+++ Recorded data
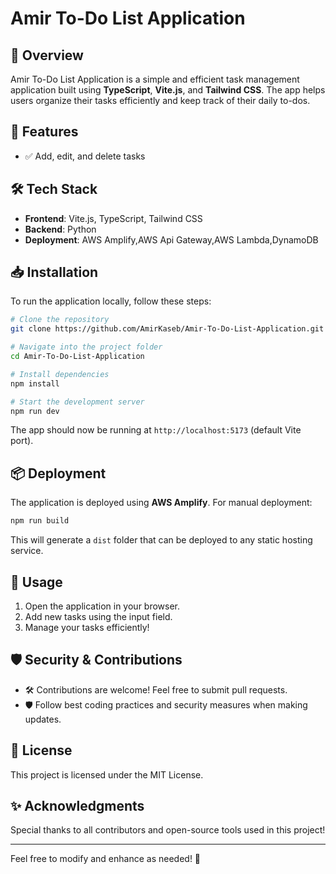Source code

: # Amir To-Do List Application

## 📌 Overview
Amir To-Do List Application is a simple and efficient task management application built using **TypeScript**, **Vite.js**, and **Tailwind CSS**. The app helps users organize their tasks efficiently and keep track of their daily to-dos.

## 🚀 Features
- ✅ Add, edit, and delete tasks


## 🛠 Tech Stack
- **Frontend**: Vite.js, TypeScript, Tailwind CSS
- **Backend**:  Python 
- **Deployment**: AWS Amplify,AWS Api Gateway,AWS Lambda,DynamoDB

## 📥 Installation
To run the application locally, follow these steps:

```sh
# Clone the repository
git clone https://github.com/AmirKaseb/Amir-To-Do-List-Application.git

# Navigate into the project folder
cd Amir-To-Do-List-Application

# Install dependencies
npm install

# Start the development server
npm run dev
```

The app should now be running at `http://localhost:5173` (default Vite port).

## 📦 Deployment
The application is deployed using **AWS Amplify**. For manual deployment:
```sh
npm run build
```
This will generate a `dist` folder that can be deployed to any static hosting service.

## 📝 Usage
1. Open the application in your browser.
2. Add new tasks using the input field.
3. Manage your tasks efficiently!

## 🛡 Security & Contributions
- 🛠 Contributions are welcome! Feel free to submit pull requests.
- 🛡 Follow best coding practices and security measures when making updates.

## 📜 License
This project is licensed under the MIT License.

## ✨ Acknowledgments
Special thanks to all contributors and open-source tools used in this project!

---

Feel free to modify and enhance as needed! 🚀

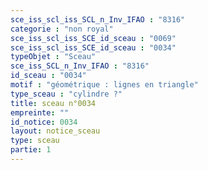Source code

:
 ```yaml
---
sce_iss_scl_iss_SCL_n_Inv_IFAO : "8316"
categorie : "non royal"
sce_iss_scl_iss_SCE_id_sceau : "0069"
sce_iss_scl_iss_SCE_id_sceau : "0034"
typeObjet : "Sceau"
sce_iss_SCL_n_Inv_IFAO : "8316"
id_sceau : "0034"
motif : "géométrique : lignes en triangle"
type_sceau : "cylindre ?"
title: sceau n°0034
empreinte: ""
id_notice: 0034
layout: notice_sceau
type: sceau
partie: 1
---
```

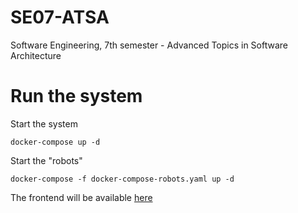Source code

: # SE07-ATSA

Software Engineering, 7th semester - Advanced Topics in Software Architecture

# Run the system

Start the system

```shell
docker-compose up -d
```

Start the "robots"

```shell
docker-compose -f docker-compose-robots.yaml up -d
```

The frontend will be available [here](http://localhost:3000)
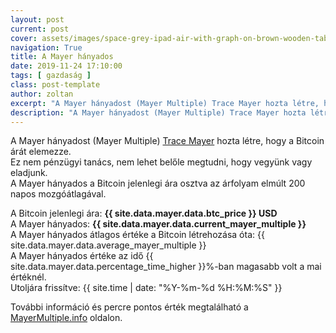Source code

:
 ```yaml
---
layout: post
current: post
cover: assets/images/space-grey-ipad-air-with-graph-on-brown-wooden-table.jpg
navigation: True
title: A Mayer hányados
date: 2019-11-24 17:10:00
tags: [ gazdaság ]
class: post-template
author: zoltan
excerpt: "A Mayer hányadost (Mayer Multiple) Trace Mayer hozta létre, hogy a Bitcoin árát elemezze."
description: "A Mayer hányadost (Mayer Multiple) Trace Mayer hozta létre, hogy a Bitcoin árát elemezze."
---
```

A Mayer hányadost (Mayer Multiple) [Trace Mayer](https://twitter.com/tracemayer) hozta létre, hogy a Bitcoin árát elemezze.  
Ez nem pénzügyi tanács, nem lehet belőle megtudni, hogy vegyünk vagy eladjunk.  
A Mayer hányados a Bitcoin jelenlegi ára osztva az árfolyam elmúlt 200 napos mozgóátlagával.

A Bitcoin jelenlegi ára: **{{ site.data.mayer.data.btc_price }} USD**  
A Mayer hányados: **{{ site.data.mayer.data.current_mayer_multiple }}**  
A Mayer hányados átlagos értéke a Bitcoin létrehozása óta: {{ site.data.mayer.data.average_mayer_multiple }}  
A Mayer hányados értéke az idő {{ site.data.mayer.data.percentage_time_higher }}%-ban magasabb volt a mai értéknél.  
Utoljára frissítve: {{ site.time | date: "%Y-%m-%d %H:%M:%S" }}

További információ és percre pontos érték megtalálható a [MayerMultiple.info](https://mayermultiple.info/) oldalon.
++++++
**The task**. All the lines above must be written out exactly, without a single picture.

**Solution**.
Source code

: # Amir To-Do List Application

## 📌 Overview
Amir To-Do List Application is a simple and efficient task management application built using **TypeScript**, **Vite.js**, and **Tailwind CSS**. The app helps users organize their tasks efficiently and keep track of their daily to-dos.

## 🚀 Features
- ✅ Add, edit, and delete tasks


## 🛠 Tech Stack
- **Frontend**: Vite.js, TypeScript, Tailwind CSS
- **Backend**:  Python 
- **Deployment**: AWS Amplify,AWS Api Gateway,AWS Lambda,DynamoDB

## 📥 Installation
To run the application locally, follow these steps:

```sh
# Clone the repository
git clone https://github.com/AmirKaseb/Amir-To-Do-List-Application.git

# Navigate into the project folder
cd Amir-To-Do-List-Application

# Install dependencies
npm install

# Start the development server
npm run dev
```

The app should now be running at `http://localhost:5173` (default Vite port).

## 📦 Deployment
The application is deployed using **AWS Amplify**. For manual deployment:
```sh
npm run build
```
This will generate a `dist` folder that can be deployed to any static hosting service.

## 📝 Usage
1. Open the application in your browser.
2. Add new tasks using the input field.
3. Manage your tasks efficiently!

## 🛡 Security & Contributions
- 🛠 Contributions are welcome! Feel free to submit pull requests.
- 🛡 Follow best coding practices and security measures when making updates.

## 📜 License
This project is licensed under the MIT License.

## ✨ Acknowledgments
Special thanks to all contributors and open-source tools used in this project!

---

Feel free to modify and enhance as needed! 🚀

Source code

:
 ```yaml
---
sce_iss_scl_iss_SCL_n_Inv_IFAO : "8316"
categorie : "non royal"
sce_iss_scl_iss_SCE_id_sceau : "0069"
sce_iss_scl_iss_SCE_id_sceau : "0034"
typeObjet : "Sceau"
sce_iss_SCL_n_Inv_IFAO : "8316"
id_sceau : "0034"
motif : "géométrique : lignes en triangle"
type_sceau : "cylindre ?"
title: sceau n°0034
empreinte: ""
id_notice: 0034
layout: notice_sceau
type: sceau
partie: 1
---
```

Source code

: # SE07-ATSA

Software Engineering, 7th semester - Advanced Topics in Software Architecture

# Run the system

Start the system

```shell
docker-compose up -d
```

Start the "robots"

```shell
docker-compose -f docker-compose-robots.yaml up -d
```

The frontend will be available [here](http://localhost:3000)
Source code

:
 ```yaml
---
layout: post
current: post
cover: assets/images/space-grey-ipad-air-with-graph-on-brown-wooden-table.jpg
navigation: True
title: A Mayer hányados
date: 2019-11-24 17:10:00
tags: [ gazdaság ]
class: post-template
author: zoltan
excerpt: "A Mayer hányadost (Mayer Multiple) Trace Mayer hozta létre, hogy a Bitcoin árát elemezze."
description: "A Mayer hányadost (Mayer Multiple) Trace Mayer hozta létre, hogy a Bitcoin árát elemezze."
---
```

A Mayer hányadost (Mayer Multiple) [Trace Mayer](https://twitter.com/tracemayer) hozta létre, hogy a Bitcoin árát elemezze.  
Ez nem pénzügyi tanács, nem lehet belőle megtudni, hogy vegyünk vagy eladjunk.  
A Mayer hányados a Bitcoin jelenlegi ára osztva az árfolyam elmúlt 200 napos mozgóátlagával.

A Bitcoin jelenlegi ára: **{{ site.data.mayer.data.btc_price }} USD**  
A Mayer hányados: **{{ site.data.mayer.data.current_mayer_multiple }}**  
A Mayer hányados átlagos értéke a Bitcoin létrehozása óta: {{ site.data.mayer.data.average_mayer_multiple }}  
A Mayer hányados értéke az idő {{ site.data.mayer.data.percentage_time_higher }}%-ban magasabb volt a mai értéknél.  
Utoljára frissítve: {{ site.time | date: "%Y-%m-%d %H:%M:%S" }}

További információ és percre pontos érték megtalálható a [MayerMultiple.info](https://mayermultiple.info/) oldalon.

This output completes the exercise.